» PROMPT:
Read the listing and extract each line that includes the word "Microsoft".

»»

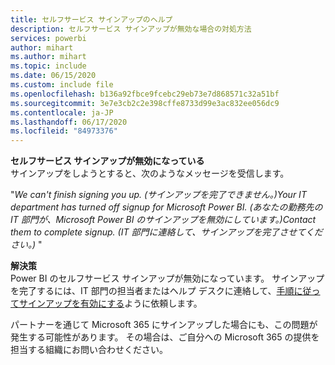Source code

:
 ```yaml
---
title: セルフサービス サインアップのヘルプ
description: セルフサービス サインアップが無効な場合の対処方法
services: powerbi
author: mihart
ms.author: mihart
ms.topic: include
ms.date: 06/15/2020
ms.custom: include file
ms.openlocfilehash: b136a92fbce9fcebc29eb73e7d868571c32a51bf
ms.sourcegitcommit: 3e7e3cb2c2e398cffe8733d99e3ac832ee056dc9
ms.contentlocale: ja-JP
ms.lasthandoff: 06/17/2020
ms.locfileid: "84973376"
---
```

**セルフサービス サインアップが無効になっている**    
サインアップをしようとすると、次のようなメッセージを受信します。 

"*We can't finish signing you up. (サインアップを完了できません。)Your IT department has turned off signup for Microsoft Power BI. (あなたの勤務先の IT 部門が、Microsoft Power BI のサインアップを無効にしています。)Contact them to complete signup. (IT 部門に連絡して、サインアップを完了させてください。)* " 

**解決策**    
Power BI のセルフサービス サインアップが無効になっています。 サインアップを完了するには、IT 部門の担当者またはヘルプ デスクに連絡して、[手順に従ってサインアップを有効にする](../admin/service-admin-disable-self-service.md)ように依頼します。 

パートナーを通じて Microsoft 365 にサインアップした場合にも、この問題が発生する可能性があります。 その場合は、ご自分への Microsoft 365 の提供を担当する組織にお問い合わせください。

««

» RESPONSE:
"*We can't finish signing you up. (サインアップを完了できません。)Your IT department has turned off signup for Microsoft Power BI. (あなたの勤務先の IT 部門が、Microsoft Power BI のサインアップを無効にしています。)Contact them to complete signup. (IT 部門に連絡して、サインアップを完了させてください。)* " 
パートナーを通じて Microsoft 365 にサインアップした場合にも、この問題が発生する可能性があります。 その場合は、ご自分への Microsoft 365 の提供を担当する組織にお問い合わせください。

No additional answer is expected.